ACTIVITY: Below is a block of records; reproduce all of them exactly and leave out any pictures.

Rendered images with source text:
───

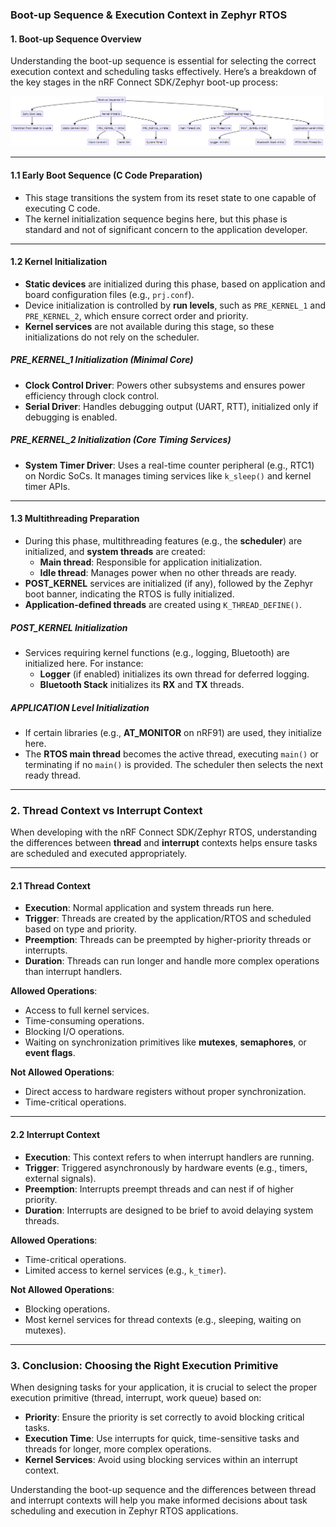 ### **Boot-up Sequence & Execution Context in Zephyr RTOS**

#### **1. Boot-up Sequence Overview**

Understanding the boot-up sequence is essential for selecting the correct execution context and scheduling tasks effectively. Here’s a breakdown of the key stages in the nRF Connect SDK/Zephyr boot-up process:

<img src="../img/Boot-up Sequence.png"/>

---

#### **1.1 Early Boot Sequence (C Code Preparation)**
- This stage transitions the system from its reset state to one capable of executing C code.
- The kernel initialization sequence begins here, but this phase is standard and not of significant concern to the application developer.

---

#### **1.2 Kernel Initialization**
- **Static devices** are initialized during this phase, based on application and board configuration files (e.g., `prj.conf`).
- Device initialization is controlled by **run levels**, such as `PRE_KERNEL_1` and `PRE_KERNEL_2`, which ensure correct order and priority.
- **Kernel services** are not available during this stage, so these initializations do not rely on the scheduler.

##### **PRE_KERNEL_1 Initialization (Minimal Core)**
- **Clock Control Driver**: Powers other subsystems and ensures power efficiency through clock control.
- **Serial Driver**: Handles debugging output (UART, RTT), initialized only if debugging is enabled.

##### **PRE_KERNEL_2 Initialization (Core Timing Services)**
- **System Timer Driver**: Uses a real-time counter peripheral (e.g., RTC1) on Nordic SoCs. It manages timing services like `k_sleep()` and kernel timer APIs.

---

#### **1.3 Multithreading Preparation**
- During this phase, multithreading features (e.g., the **scheduler**) are initialized, and **system threads** are created:
  - **Main thread**: Responsible for application initialization.
  - **Idle thread**: Manages power when no other threads are ready.
- **POST_KERNEL** services are initialized (if any), followed by the Zephyr boot banner, indicating the RTOS is fully initialized.
- **Application-defined threads** are created using `K_THREAD_DEFINE()`.

##### **POST_KERNEL Initialization**
- Services requiring kernel functions (e.g., logging, Bluetooth) are initialized here. For instance:
  - **Logger** (if enabled) initializes its own thread for deferred logging.
  - **Bluetooth Stack** initializes its **RX** and **TX** threads.

##### **APPLICATION Level Initialization**
- If certain libraries (e.g., **AT_MONITOR** on nRF91) are used, they initialize here.
- The **RTOS main thread** becomes the active thread, executing `main()` or terminating if no `main()` is provided. The scheduler then selects the next ready thread.

---

### **2. Thread Context vs Interrupt Context**

When developing with the nRF Connect SDK/Zephyr RTOS, understanding the differences between **thread** and **interrupt** contexts helps ensure tasks are scheduled and executed appropriately.

---

#### **2.1 Thread Context**

- **Execution**: Normal application and system threads run here.
- **Trigger**: Threads are created by the application/RTOS and scheduled based on type and priority.
- **Preemption**: Threads can be preempted by higher-priority threads or interrupts.
- **Duration**: Threads can run longer and handle more complex operations than interrupt handlers.

**Allowed Operations**:
- Access to full kernel services.
- Time-consuming operations.
- Blocking I/O operations.
- Waiting on synchronization primitives like **mutexes**, **semaphores**, or **event flags**.

**Not Allowed Operations**:
- Direct access to hardware registers without proper synchronization.
- Time-critical operations.

---

#### **2.2 Interrupt Context**

- **Execution**: This context refers to when interrupt handlers are running.
- **Trigger**: Triggered asynchronously by hardware events (e.g., timers, external signals).
- **Preemption**: Interrupts preempt threads and can nest if of higher priority.
- **Duration**: Interrupts are designed to be brief to avoid delaying system threads.

**Allowed Operations**:
- Time-critical operations.
- Limited access to kernel services (e.g., `k_timer`).

**Not Allowed Operations**:
- Blocking operations.
- Most kernel services for thread contexts (e.g., sleeping, waiting on mutexes).

---

### **3. Conclusion: Choosing the Right Execution Primitive**

When designing tasks for your application, it is crucial to select the proper execution primitive (thread, interrupt, work queue) based on:
- **Priority**: Ensure the priority is set correctly to avoid blocking critical tasks.
- **Execution Time**: Use interrupts for quick, time-sensitive tasks and threads for longer, more complex operations.
- **Kernel Services**: Avoid using blocking services within an interrupt context.

Understanding the boot-up sequence and the differences between thread and interrupt contexts will help you make informed decisions about task scheduling and execution in Zephyr RTOS applications.
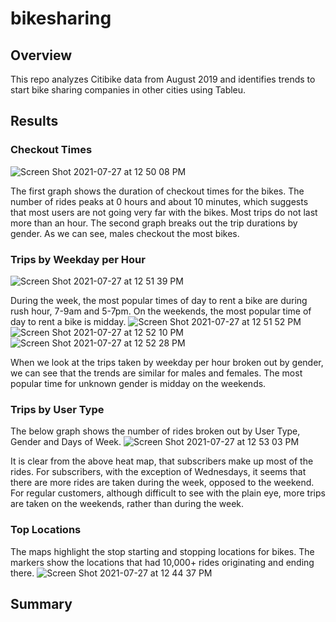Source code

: # bikesharing

## Overview
This repo analyzes Citibike data from August 2019 and identifies trends to start bike sharing companies in other cities using Tableu. 

## Results
### Checkout Times

  ![Screen Shot 2021-07-27 at 12 50 08 PM](https://user-images.githubusercontent.com/80648379/127248579-3c0bffc9-e405-482f-b5c3-2544d4ed214c.png)

  The first graph shows the duration of checkout times for the bikes. The number of rides peaks at 0 hours and about 10 minutes, which suggests that most users are not going very far with the bikes. Most trips do not last more than an hour. The second graph breaks out the trip durations by gender. As we can see, males checkout the most bikes. 

### Trips by Weekday per Hour
  ![Screen Shot 2021-07-27 at 12 51 39 PM](https://user-images.githubusercontent.com/80648379/127248667-316d0764-ec5d-4916-88d4-15f26e7baa50.png)

  During the week, the most popular times of day to rent a bike are during rush hour, 7-9am and 5-7pm. On the weekends, the most popular time of day to rent a bike is midday. 
  ![Screen Shot 2021-07-27 at 12 51 52 PM](https://user-images.githubusercontent.com/80648379/127258470-9dcb84bd-d329-4f26-ab4f-1b0160dd9edb.png)
  ![Screen Shot 2021-07-27 at 12 52 10 PM](https://user-images.githubusercontent.com/80648379/127258514-07c80478-cfc5-4b98-8b11-3aacee0b66a1.png)
  ![Screen Shot 2021-07-27 at 12 52 28 PM](https://user-images.githubusercontent.com/80648379/127258486-182a1532-e7d2-436c-8372-5e1760861f65.png)


  When we look at the trips taken by weekday per hour broken out by gender, we can see that the trends are similar for males and females. The most popular time for unknown gender is midday on the weekends. 


### Trips by User Type 
  The below graph shows the number of rides broken out by User Type, Gender and Days of Week. 
  ![Screen Shot 2021-07-27 at 12 53 03 PM](https://user-images.githubusercontent.com/80648379/127258552-ed79b18e-83c1-49e4-a9c3-79f769f2b8f3.png)


  It is clear from the above heat map, that subscribers make up most of the rides. For subscribers, with the exception of Wednesdays, it seems that there are more rides are taken during the week, opposed to the weekend. For regular customers, although difficult to see with the plain eye, more trips are taken on the weekends, rather than during the week. 

### Top Locations
The maps highlight the stop starting and stopping locations for bikes. The markers show the locations that had 10,000+ rides originating and ending there. 
![Screen Shot 2021-07-27 at 12 44 37 PM](https://user-images.githubusercontent.com/80648379/127258698-b64cd5f3-064d-4353-af17-c953e51a2a97.png)

## Summary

───

EXPECTED OUTPUT:
 ### **Boot-up Sequence & Execution Context in Zephyr RTOS**

#### **1. Boot-up Sequence Overview**

Understanding the boot-up sequence is essential for selecting the correct execution context and scheduling tasks effectively. Here’s a breakdown of the key stages in the nRF Connect SDK/Zephyr boot-up process:

<img src="../img/Boot-up Sequence.png"/>

---

#### **1.1 Early Boot Sequence (C Code Preparation)**
- This stage transitions the system from its reset state to one capable of executing C code.
- The kernel initialization sequence begins here, but this phase is standard and not of significant concern to the application developer.

---

#### **1.2 Kernel Initialization**
- **Static devices** are initialized during this phase, based on application and board configuration files (e.g., `prj.conf`).
- Device initialization is controlled by **run levels**, such as `PRE_KERNEL_1` and `PRE_KERNEL_2`, which ensure correct order and priority.
- **Kernel services** are not available during this stage, so these initializations do not rely on the scheduler.

##### **PRE_KERNEL_1 Initialization (Minimal Core)**
- **Clock Control Driver**: Powers other subsystems and ensures power efficiency through clock control.
- **Serial Driver**: Handles debugging output (UART, RTT), initialized only if debugging is enabled.

##### **PRE_KERNEL_2 Initialization (Core Timing Services)**
- **System Timer Driver**: Uses a real-time counter peripheral (e.g., RTC1) on Nordic SoCs. It manages timing services like `k_sleep()` and kernel timer APIs.

---

#### **1.3 Multithreading Preparation**
- During this phase, multithreading features (e.g., the **scheduler**) are initialized, and **system threads** are created:
  - **Main thread**: Responsible for application initialization.
  - **Idle thread**: Manages power when no other threads are ready.
- **POST_KERNEL** services are initialized (if any), followed by the Zephyr boot banner, indicating the RTOS is fully initialized.
- **Application-defined threads** are created using `K_THREAD_DEFINE()`.

##### **POST_KERNEL Initialization**
- Services requiring kernel functions (e.g., logging, Bluetooth) are initialized here. For instance:
  - **Logger** (if enabled) initializes its own thread for deferred logging.
  - **Bluetooth Stack** initializes its **RX** and **TX** threads.

##### **APPLICATION Level Initialization**
- If certain libraries (e.g., **AT_MONITOR** on nRF91) are used, they initialize here.
- The **RTOS main thread** becomes the active thread, executing `main()` or terminating if no `main()` is provided. The scheduler then selects the next ready thread.

---

### **2. Thread Context vs Interrupt Context**

When developing with the nRF Connect SDK/Zephyr RTOS, understanding the differences between **thread** and **interrupt** contexts helps ensure tasks are scheduled and executed appropriately.

---

#### **2.1 Thread Context**

- **Execution**: Normal application and system threads run here.
- **Trigger**: Threads are created by the application/RTOS and scheduled based on type and priority.
- **Preemption**: Threads can be preempted by higher-priority threads or interrupts.
- **Duration**: Threads can run longer and handle more complex operations than interrupt handlers.

**Allowed Operations**:
- Access to full kernel services.
- Time-consuming operations.
- Blocking I/O operations.
- Waiting on synchronization primitives like **mutexes**, **semaphores**, or **event flags**.

**Not Allowed Operations**:
- Direct access to hardware registers without proper synchronization.
- Time-critical operations.

---

#### **2.2 Interrupt Context**

- **Execution**: This context refers to when interrupt handlers are running.
- **Trigger**: Triggered asynchronously by hardware events (e.g., timers, external signals).
- **Preemption**: Interrupts preempt threads and can nest if of higher priority.
- **Duration**: Interrupts are designed to be brief to avoid delaying system threads.

**Allowed Operations**:
- Time-critical operations.
- Limited access to kernel services (e.g., `k_timer`).

**Not Allowed Operations**:
- Blocking operations.
- Most kernel services for thread contexts (e.g., sleeping, waiting on mutexes).

---

### **3. Conclusion: Choosing the Right Execution Primitive**

When designing tasks for your application, it is crucial to select the proper execution primitive (thread, interrupt, work queue) based on:
- **Priority**: Ensure the priority is set correctly to avoid blocking critical tasks.
- **Execution Time**: Use interrupts for quick, time-sensitive tasks and threads for longer, more complex operations.
- **Kernel Services**: Avoid using blocking services within an interrupt context.

Understanding the boot-up sequence and the differences between thread and interrupt contexts will help you make informed decisions about task scheduling and execution in Zephyr RTOS applications.
Source code

: # bikesharing

## Overview
This repo analyzes Citibike data from August 2019 and identifies trends to start bike sharing companies in other cities using Tableu. 

## Results
### Checkout Times

  ![Screen Shot 2021-07-27 at 12 50 08 PM](https://user-images.githubusercontent.com/80648379/127248579-3c0bffc9-e405-482f-b5c3-2544d4ed214c.png)

  The first graph shows the duration of checkout times for the bikes. The number of rides peaks at 0 hours and about 10 minutes, which suggests that most users are not going very far with the bikes. Most trips do not last more than an hour. The second graph breaks out the trip durations by gender. As we can see, males checkout the most bikes. 

### Trips by Weekday per Hour
  ![Screen Shot 2021-07-27 at 12 51 39 PM](https://user-images.githubusercontent.com/80648379/127248667-316d0764-ec5d-4916-88d4-15f26e7baa50.png)

  During the week, the most popular times of day to rent a bike are during rush hour, 7-9am and 5-7pm. On the weekends, the most popular time of day to rent a bike is midday. 
  ![Screen Shot 2021-07-27 at 12 51 52 PM](https://user-images.githubusercontent.com/80648379/127258470-9dcb84bd-d329-4f26-ab4f-1b0160dd9edb.png)
  ![Screen Shot 2021-07-27 at 12 52 10 PM](https://user-images.githubusercontent.com/80648379/127258514-07c80478-cfc5-4b98-8b11-3aacee0b66a1.png)
  ![Screen Shot 2021-07-27 at 12 52 28 PM](https://user-images.githubusercontent.com/80648379/127258486-182a1532-e7d2-436c-8372-5e1760861f65.png)


  When we look at the trips taken by weekday per hour broken out by gender, we can see that the trends are similar for males and females. The most popular time for unknown gender is midday on the weekends. 


### Trips by User Type 
  The below graph shows the number of rides broken out by User Type, Gender and Days of Week. 
  ![Screen Shot 2021-07-27 at 12 53 03 PM](https://user-images.githubusercontent.com/80648379/127258552-ed79b18e-83c1-49e4-a9c3-79f769f2b8f3.png)


  It is clear from the above heat map, that subscribers make up most of the rides. For subscribers, with the exception of Wednesdays, it seems that there are more rides are taken during the week, opposed to the weekend. For regular customers, although difficult to see with the plain eye, more trips are taken on the weekends, rather than during the week. 

### Top Locations
The maps highlight the stop starting and stopping locations for bikes. The markers show the locations that had 10,000+ rides originating and ending there. 
![Screen Shot 2021-07-27 at 12 44 37 PM](https://user-images.githubusercontent.com/80648379/127258698-b64cd5f3-064d-4353-af17-c953e51a2a97.png)

## Summary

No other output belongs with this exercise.